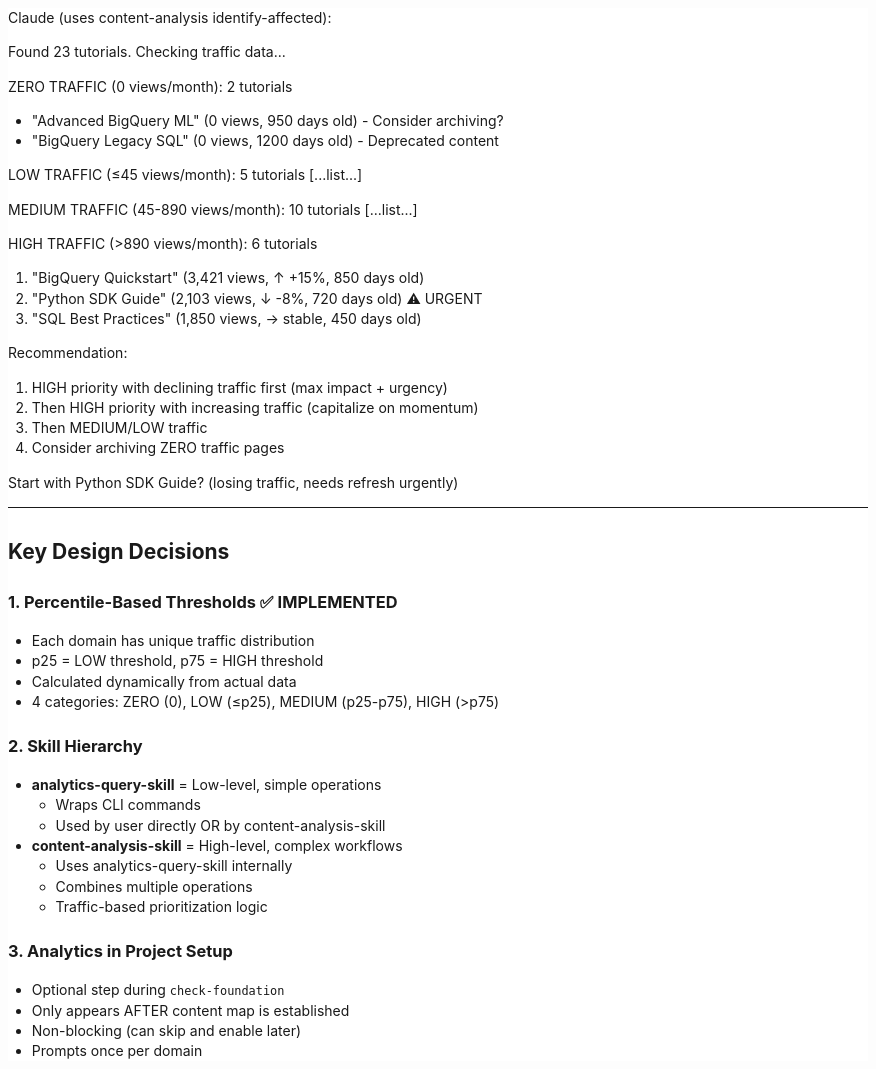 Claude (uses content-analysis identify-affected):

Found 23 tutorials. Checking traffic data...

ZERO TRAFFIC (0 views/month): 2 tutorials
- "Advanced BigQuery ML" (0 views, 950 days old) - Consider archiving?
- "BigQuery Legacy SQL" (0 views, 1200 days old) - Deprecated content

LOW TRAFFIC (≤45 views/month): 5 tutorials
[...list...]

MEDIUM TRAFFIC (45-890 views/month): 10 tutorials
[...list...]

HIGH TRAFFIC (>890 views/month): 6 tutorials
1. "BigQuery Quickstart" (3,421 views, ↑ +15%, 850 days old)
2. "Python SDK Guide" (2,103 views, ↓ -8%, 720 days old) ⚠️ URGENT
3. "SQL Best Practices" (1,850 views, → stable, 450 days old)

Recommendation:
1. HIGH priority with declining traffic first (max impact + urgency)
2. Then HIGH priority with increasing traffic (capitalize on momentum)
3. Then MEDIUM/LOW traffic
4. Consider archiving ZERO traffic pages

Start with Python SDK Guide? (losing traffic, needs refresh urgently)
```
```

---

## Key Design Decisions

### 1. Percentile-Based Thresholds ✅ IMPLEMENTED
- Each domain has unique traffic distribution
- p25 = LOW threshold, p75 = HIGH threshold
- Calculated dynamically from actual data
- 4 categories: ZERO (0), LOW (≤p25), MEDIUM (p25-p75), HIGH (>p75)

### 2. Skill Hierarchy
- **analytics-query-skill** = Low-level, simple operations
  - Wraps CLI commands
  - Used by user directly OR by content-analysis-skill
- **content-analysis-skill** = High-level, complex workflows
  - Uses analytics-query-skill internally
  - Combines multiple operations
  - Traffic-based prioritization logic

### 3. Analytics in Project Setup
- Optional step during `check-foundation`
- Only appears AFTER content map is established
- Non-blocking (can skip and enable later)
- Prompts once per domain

...

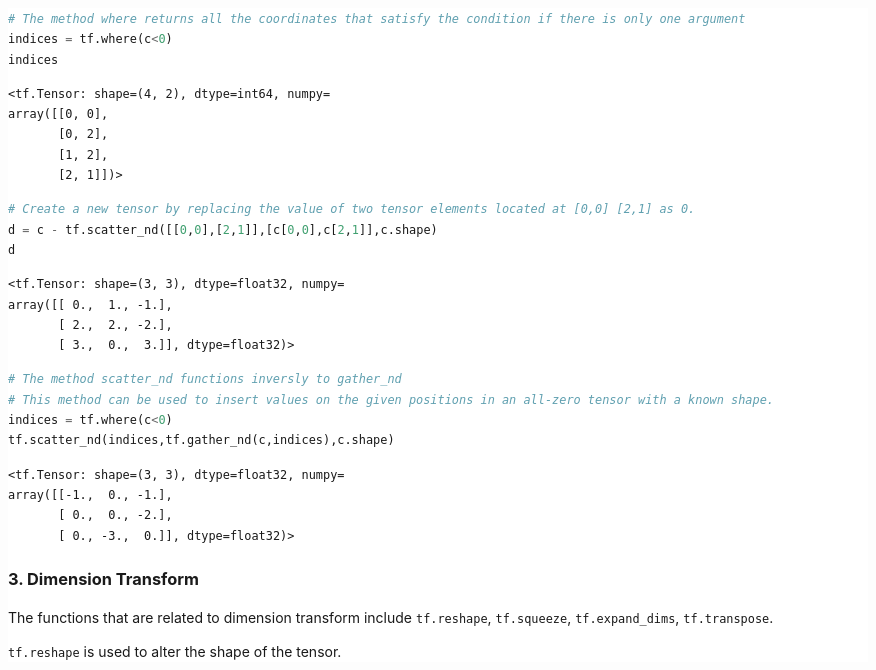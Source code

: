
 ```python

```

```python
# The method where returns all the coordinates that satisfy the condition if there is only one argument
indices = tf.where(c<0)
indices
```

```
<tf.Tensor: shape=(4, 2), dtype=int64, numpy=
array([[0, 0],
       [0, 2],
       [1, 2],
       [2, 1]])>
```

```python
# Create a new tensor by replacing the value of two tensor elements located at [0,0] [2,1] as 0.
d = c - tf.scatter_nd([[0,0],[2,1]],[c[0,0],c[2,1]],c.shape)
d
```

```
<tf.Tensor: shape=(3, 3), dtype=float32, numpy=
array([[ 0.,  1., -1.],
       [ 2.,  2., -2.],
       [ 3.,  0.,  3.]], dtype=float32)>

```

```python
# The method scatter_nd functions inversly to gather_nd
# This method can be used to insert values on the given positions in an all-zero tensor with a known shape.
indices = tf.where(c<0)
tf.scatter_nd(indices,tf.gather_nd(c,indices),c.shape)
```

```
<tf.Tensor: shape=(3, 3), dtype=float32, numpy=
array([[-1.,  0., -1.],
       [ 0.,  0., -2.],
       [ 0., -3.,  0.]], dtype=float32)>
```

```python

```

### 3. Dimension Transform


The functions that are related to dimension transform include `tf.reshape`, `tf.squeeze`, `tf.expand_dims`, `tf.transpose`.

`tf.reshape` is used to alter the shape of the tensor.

WHAT TO WORK ON: Reproduce exactly, with no pictures, the lines above from the one holding "Claude (uses content-analysis" to the one holding "### 2. Skill Hierarchy", inclusive.

ANSWER BELOW:
 Claude (uses content-analysis identify-affected):

Found 23 tutorials. Checking traffic data...

ZERO TRAFFIC (0 views/month): 2 tutorials
- "Advanced BigQuery ML" (0 views, 950 days old) - Consider archiving?
- "BigQuery Legacy SQL" (0 views, 1200 days old) - Deprecated content

LOW TRAFFIC (≤45 views/month): 5 tutorials
[...list...]

MEDIUM TRAFFIC (45-890 views/month): 10 tutorials
[...list...]

HIGH TRAFFIC (>890 views/month): 6 tutorials
1. "BigQuery Quickstart" (3,421 views, ↑ +15%, 850 days old)
2. "Python SDK Guide" (2,103 views, ↓ -8%, 720 days old) ⚠️ URGENT
3. "SQL Best Practices" (1,850 views, → stable, 450 days old)

Recommendation:
1. HIGH priority with declining traffic first (max impact + urgency)
2. Then HIGH priority with increasing traffic (capitalize on momentum)
3. Then MEDIUM/LOW traffic
4. Consider archiving ZERO traffic pages

Start with Python SDK Guide? (losing traffic, needs refresh urgently)
```
```

---

## Key Design Decisions

### 1. Percentile-Based Thresholds ✅ IMPLEMENTED
- Each domain has unique traffic distribution
- p25 = LOW threshold, p75 = HIGH threshold
- Calculated dynamically from actual data
- 4 categories: ZERO (0), LOW (≤p25), MEDIUM (p25-p75), HIGH (>p75)

### 2. Skill Hierarchy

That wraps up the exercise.